## Screenshot: Technical Document for Causal Graph Reranking Task
### Overview
The image is a screenshot of a technical document outlining a reranking task for a causality analyst. It defines the role, goal, inputs, output format, and constraints for processing queries and context items to extract causal relationships. The document emphasizes strict adherence to formatting rules and precise ranking of items based on causal graphs.
### Components/Axes
- **Role**: Defines the user as a "careful causality analyst acting as a reranker for retrieval."
- **Goal**:
- Select the most important items from provided context using a causal graph.
- Output items in `"precise"` (most important) and `"ct_precise"` (least important).
- Include a concise draft answer in `"p_answer"`.
- **Inputs**:
- `Query`: A placeholder for the input query (`[query]`).
- `Context Items`: A table of items with short IDs and content (`[context_table]`).
- **Output Format (JSON)**:
- `"precise"`: List of most important items (e.g., `"C1"`, `"N2"`, `"E3"`).
- `"ct_precise"`: List of least important items (e.g., `"T7"`, `"N9"`).
- `"p_answer"`: Concise draft answer (e.g., `"concise draft answer"`).
- **Constraints**:
- Maximum lengths for `"precise"`, `"ct_precise"`, and `"p_answer"` (variables like `max_precise_items` are placeholders).
### Detailed Analysis
- **Role**: Explicitly states the user’s role as a causality analyst focused on reranking for retrieval.
- **Goal**:
- Requires constructing a causal graph from context items to identify "spurious information" (least important items).
- Mandates ranking items in two directions: `precise` (most to least important) and `ct_precise` (least to more important).
- **Inputs**:
- The query and context items are placeholders, indicating this is a template for dynamic input.
- **Output Format**:
- JSON structure with strict formatting rules (no markdown, exact short IDs).

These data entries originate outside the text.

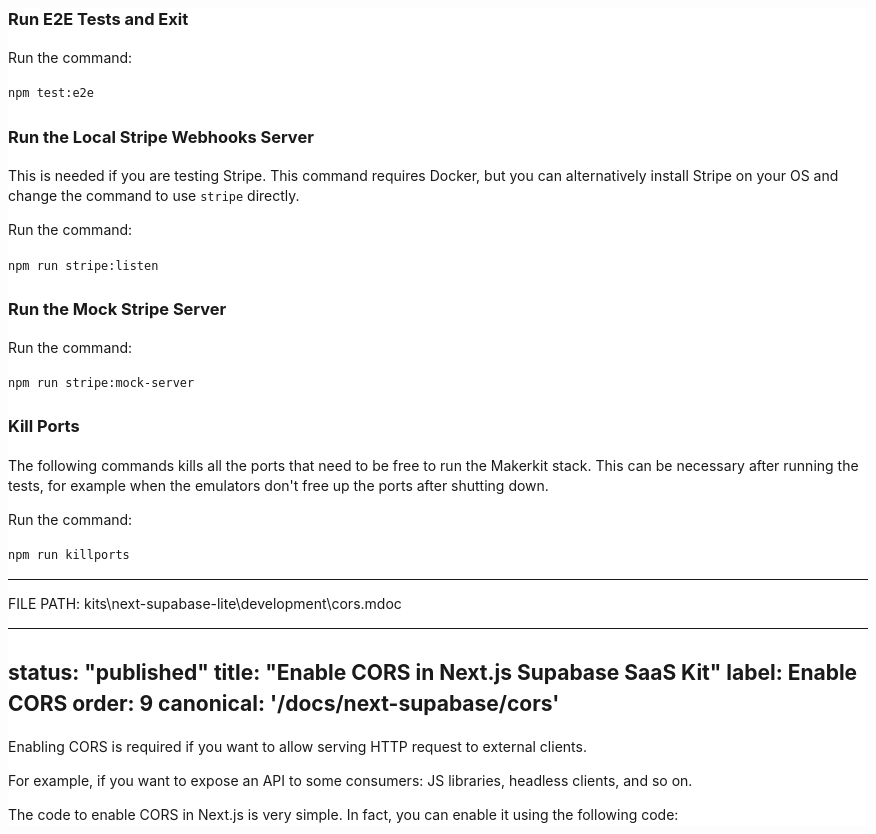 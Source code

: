 ### Run E2E Tests and Exit

Run the command:

```
npm test:e2e
```

### Run the Local Stripe Webhooks Server

This is needed if you are testing Stripe. This command requires Docker, but you can alternatively install Stripe on your OS and change the command to use `stripe` directly.

Run the command:

```
npm run stripe:listen
```

### Run the Mock Stripe Server

Run the command:

```
npm run stripe:mock-server
```

### Kill Ports

The following commands kills all the ports that need to be free to run the Makerkit stack. This can be necessary after running the tests, for example when the emulators don't free up the ports after shutting down.

Run the command:

```
npm run killports
```


-----------------
FILE PATH: kits\next-supabase-lite\development\cors.mdoc

---
status: "published"
title: "Enable CORS in Next.js Supabase SaaS Kit"
label: Enable CORS
order: 9
canonical: '/docs/next-supabase/cors'
---

Enabling CORS is required if you want to allow serving HTTP request to
external clients.

For example, if you want to expose an API to some
consumers: JS libraries, headless clients, and so on.

The code to enable CORS in Next.js is very simple. In fact, you can
enable it using the following code:

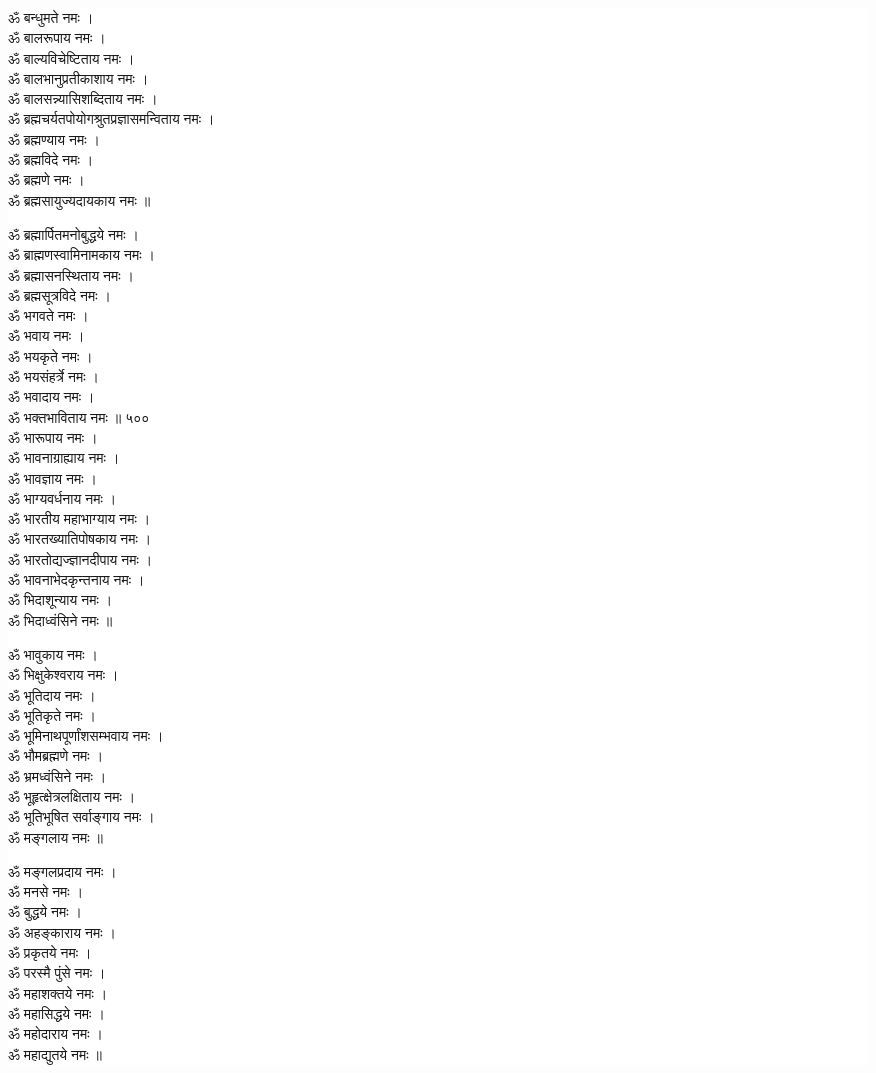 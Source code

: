 ॐ बन्धुमते नमः ।  
ॐ बालरूपाय नमः ।  
ॐ बाल्यविचेष्टिताय नमः ।  
ॐ बालभानुप्रतीकाशाय नमः ।  
ॐ बालसन्न्यासिशब्दिताय नमः ।  
ॐ ब्रह्मचर्यतपोयोगश्रुतप्रज्ञासमन्विताय नमः ।  
ॐ ब्रह्मण्याय नमः ।  
ॐ ब्रह्मविदे नमः ।  
ॐ ब्रह्मणे नमः ।  
ॐ ब्रह्मसायुज्यदायकाय नमः ॥  
  
ॐ ब्रह्मार्पितमनोबुद्धये नमः ।  
ॐ ब्राह्मणस्वामिनामकाय नमः ।  
ॐ ब्रह्मासनस्थिताय नमः ।  
ॐ ब्रह्मसूत्रविदे नमः ।  
ॐ भगवते नमः ।  
ॐ भवाय नमः ।  
ॐ भयकृते नमः ।  
ॐ भयसंहर्त्रे नमः ।  
ॐ भवादाय नमः ।  
ॐ भक्तभाविताय नमः ॥ ५००  
ॐ भारूपाय नमः ।  
ॐ भावनाग्राह्याय नमः ।  
ॐ भावज्ञाय नमः ।  
ॐ भाग्यवर्धनाय नमः ।  
ॐ भारतीय महाभाग्याय नमः ।  
ॐ भारतख्यातिपोषकाय नमः ।  
ॐ भारतोद्यज्ज्ञानदीपाय नमः ।  
ॐ भावनाभेदकृन्तनाय नमः ।  
ॐ भिदाशून्याय नमः ।  
ॐ भिदाध्वंसिने नमः ॥  
  
ॐ भावुकाय नमः ।  
ॐ भिक्षुकेश्वराय नमः ।  
ॐ भूतिदाय नमः ।  
ॐ भूतिकृते नमः ।  
ॐ भूमिनाथपूर्णांशसम्भवाय नमः ।  
ॐ भौमब्रह्मणे नमः ।  
ॐ भ्रमध्वंसिने नमः ।  
ॐ भूहृत्क्षेत्रलक्षिताय नमः ।  
ॐ भूतिभूषित सर्वाङ्गाय नमः ।  
ॐ मङ्गलाय नमः ॥  
  
ॐ मङ्गलप्रदाय नमः ।  
ॐ मनसे नमः ।  
ॐ बुद्धये नमः ।  
ॐ अहङ्काराय नमः ।  
ॐ प्रकृतये नमः ।  
ॐ परस्मै पुंसे नमः ।  
ॐ महाशक्तये नमः ।  
ॐ महासिद्धये नमः ।  
ॐ महोदाराय नमः ।  
ॐ महाद्युतये नमः ॥  
   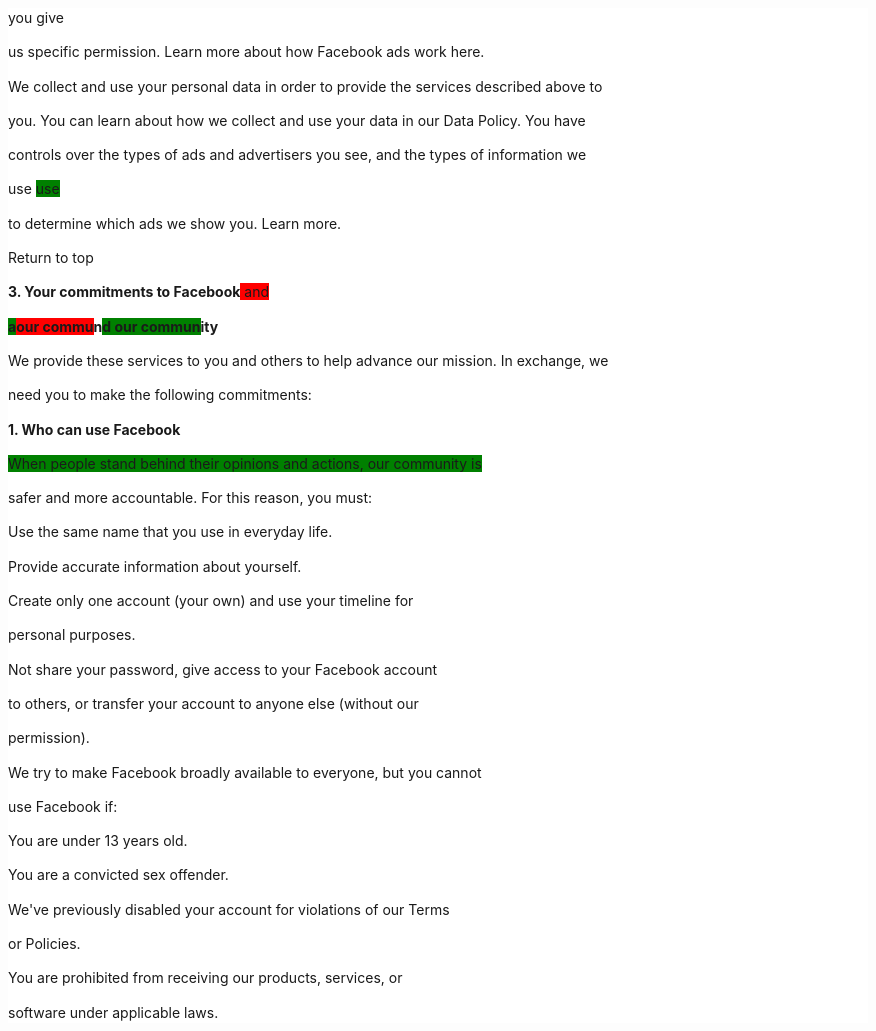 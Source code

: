 </span>you give<span style="background-color: red;"> </span><span style="background-color: green;">

</span>us specific permission. Learn more about how Facebook ads work here.

We collect and use your personal data in order to provide the services described above to

you. You can learn about how we collect and use your data in our Data Policy. You have

controls over the types of ads and advertisers you see, and the types of information we<span style="background-color: red;">

use</span> <span style="background-color: green;">use

</span>to determine which ads we show you. Learn more.

Return to top

<span style="background-color: green;">**</span>3. Your commitments to Facebook<span style="background-color: green;">**</span><span style="background-color: red;"> and</span>

<span style="background-color: green;">**a</span><span style="background-color: red;">our commu</span>n<span style="background-color: green;">d our commun</span>ity<span style="background-color: green;">**</span>

We provide these services to you and others to help advance our mission. In exchange, we

need you to make the following commitments:

**1. Who can use Facebook**

<span style="background-color: green;">When people stand behind their opinions and actions, our community is

safer and more accountable. For this reason, you must:

Use the same name that you use in everyday life.

Provide accurate information about yourself.

Create only one account (your own) and use your timeline for

personal purposes.

Not share your password, give access to your Facebook account

to others, or transfer your account to anyone else (without our

permission).

We try to make Facebook broadly available to everyone, but you cannot

use Facebook if:

You are under 13 years old.

You are a convicted sex offender.

We've previously disabled your account for violations of our Terms

or Policies.

You are prohibited from receiving our products, services, or

software under applicable laws.
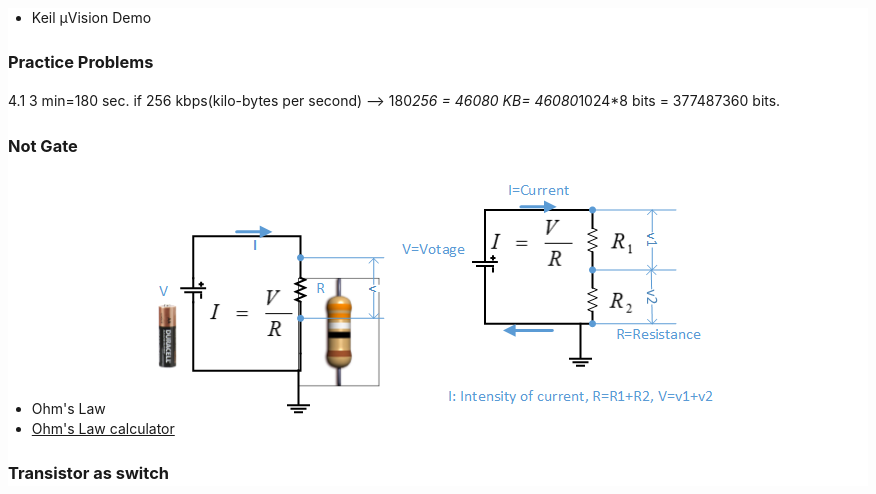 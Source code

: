 * Keil μVision Demo

### Practice Problems
4.1 3 min=180 sec. if 256 kbps(kilo-bytes per second) ⟶ 180*256 = 46080 KB= 46080*1024*8 bits = 377487360 bits.


### Not Gate
* Ohm's Law
![](images/OhmsLawOneResistor.png)
![](images/OhmsLaw.png)
* [Ohm's Law calculator](../src/chapter4/OhmsLaw.java)
  
### Transistor as switch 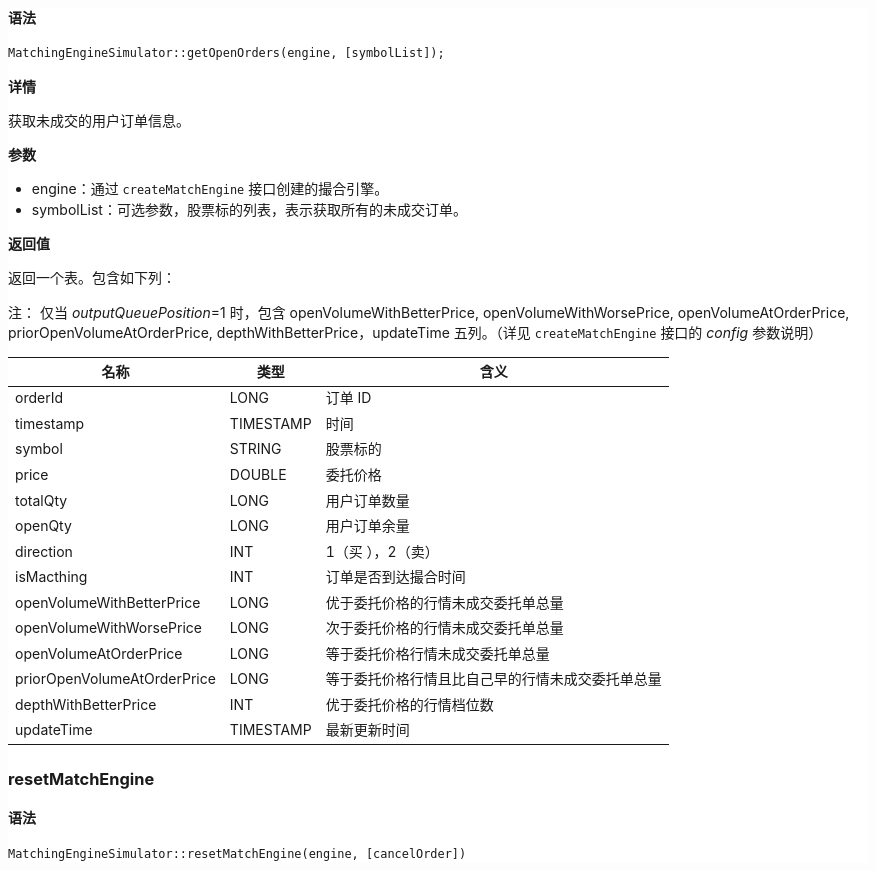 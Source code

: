 **语法**

```
MatchingEngineSimulator::getOpenOrders(engine, [symbolList]);
```

**详情**

获取未成交的用户订单信息。

**参数**

* engine：通过 `createMatchEngine` 接口创建的撮合引擎。
* symbolList：可选参数，股票标的列表，表示获取所有的未成交订单。

**返回值**

返回一个表。包含如下列：

注： 仅当 *outputQueuePosition*=1 时，包含
openVolumeWithBetterPrice, openVolumeWithWorsePrice, openVolumeAtOrderPrice,
priorOpenVolumeAtOrderPrice, depthWithBetterPrice，updateTime 五列。（详见
`createMatchEngine` 接口的 *config* 参数说明）

| 名称 | 类型 | 含义 |
| --- | --- | --- |
| orderId | LONG | 订单 ID |
| timestamp | TIMESTAMP | 时间 |
| symbol | STRING | 股票标的 |
| price | DOUBLE | 委托价格 |
| totalQty | LONG | 用户订单数量 |
| openQty | LONG | 用户订单余量 |
| direction | INT | 1（买 ），2（卖） |
| isMacthing | INT | 订单是否到达撮合时间 |
| openVolumeWithBetterPrice | LONG | 优于委托价格的行情未成交委托单总量 |
| openVolumeWithWorsePrice | LONG | 次于委托价格的行情未成交委托单总量 |
| openVolumeAtOrderPrice | LONG | 等于委托价格行情未成交委托单总量 |
| priorOpenVolumeAtOrderPrice | LONG | 等于委托价格行情且比自己早的行情未成交委托单总量 |
| depthWithBetterPrice | INT | 优于委托价格的行情档位数 |
| updateTime | TIMESTAMP | 最新更新时间 |

### resetMatchEngine

**语法**

```
MatchingEngineSimulator::resetMatchEngine(engine, [cancelOrder])
```
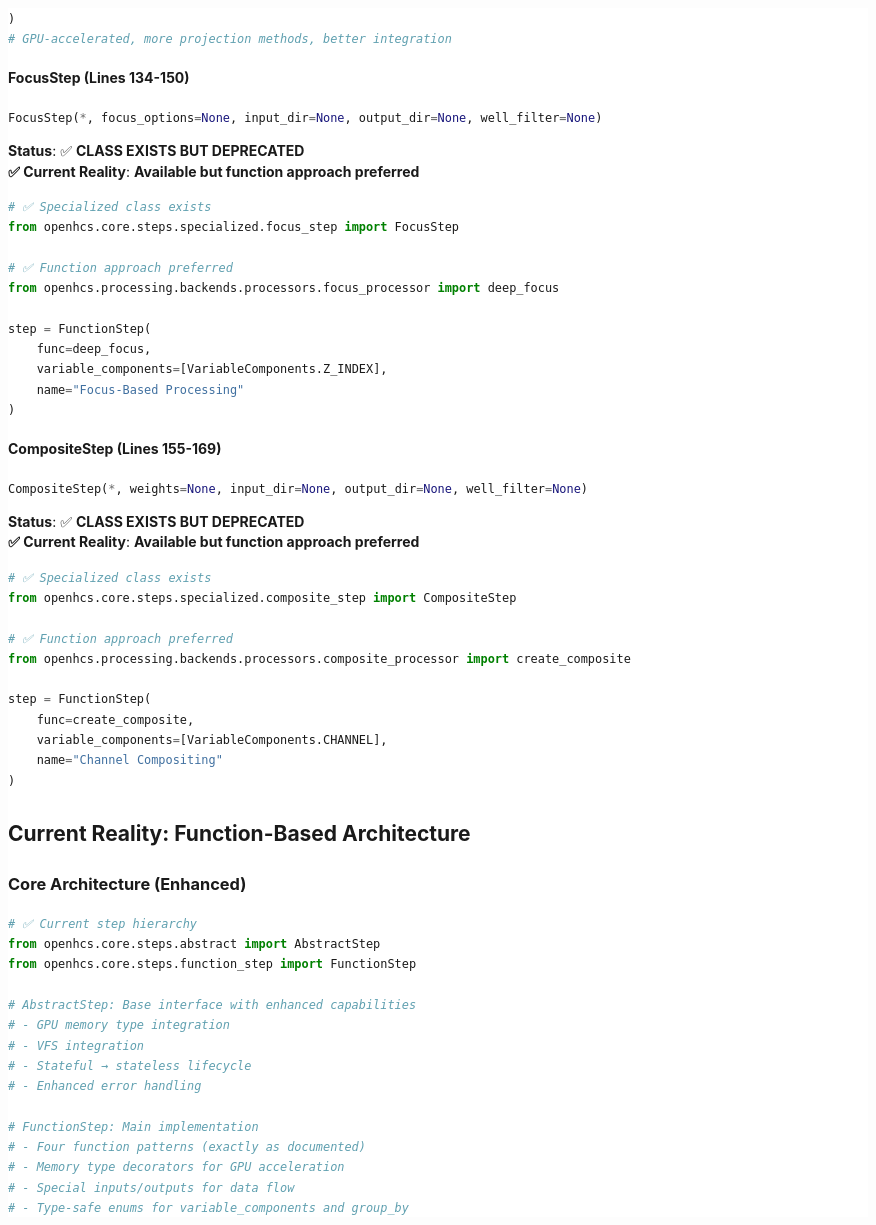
 ```python
)
# GPU-accelerated, more projection methods, better integration
```

#### FocusStep (Lines 134-150)
```python
FocusStep(*, focus_options=None, input_dir=None, output_dir=None, well_filter=None)
```
**Status**: ✅ **CLASS EXISTS BUT DEPRECATED**  
**✅ Current Reality**: **Available but function approach preferred**
```python
# ✅ Specialized class exists
from openhcs.core.steps.specialized.focus_step import FocusStep

# ✅ Function approach preferred
from openhcs.processing.backends.processors.focus_processor import deep_focus

step = FunctionStep(
    func=deep_focus,
    variable_components=[VariableComponents.Z_INDEX],
    name="Focus-Based Processing"
)
```

#### CompositeStep (Lines 155-169)
```python
CompositeStep(*, weights=None, input_dir=None, output_dir=None, well_filter=None)
```
**Status**: ✅ **CLASS EXISTS BUT DEPRECATED**  
**✅ Current Reality**: **Available but function approach preferred**
```python
# ✅ Specialized class exists
from openhcs.core.steps.specialized.composite_step import CompositeStep

# ✅ Function approach preferred
from openhcs.processing.backends.processors.composite_processor import create_composite

step = FunctionStep(
    func=create_composite,
    variable_components=[VariableComponents.CHANNEL],
    name="Channel Compositing"
)
```

## Current Reality: Function-Based Architecture

### Core Architecture (Enhanced)
```python
# ✅ Current step hierarchy
from openhcs.core.steps.abstract import AbstractStep
from openhcs.core.steps.function_step import FunctionStep

# AbstractStep: Base interface with enhanced capabilities
# - GPU memory type integration
# - VFS integration
# - Stateful → stateless lifecycle
# - Enhanced error handling

# FunctionStep: Main implementation
# - Four function patterns (exactly as documented)
# - Memory type decorators for GPU acceleration
# - Special inputs/outputs for data flow
# - Type-safe enums for variable_components and group_by
```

- Example values in the JSON are illustrative (e.g., `"C1"`, `"T7"`).
- **Constraints**:
- Maximum lengths for output fields are defined as variables (e.g., `max_precise_items`), suggesting configurability.
### Key Observations
- The document enforces strict adherence to formatting (e.g., no markdown, exact short IDs).
- The causal graph is central to determining item importance, with "spurious information" explicitly flagged as least important.
- Placeholders (`[query]`, `[context_table]`) indicate this is a reusable template for varied inputs.
### Interpretation
This document serves as a protocol for a reranking task in a retrieval system, where causality analysis is used to prioritize context items. The emphasis on causal graphs suggests the system aims to filter out irrelevant or misleading information ("spurious data") by leveraging causal relationships. The JSON output format ensures machine readability, while constraints like maximum lengths prevent overfitting or excessive output. The task highlights the importance of precise ranking in retrieval systems, where causal reasoning enhances relevance judgment beyond keyword matching.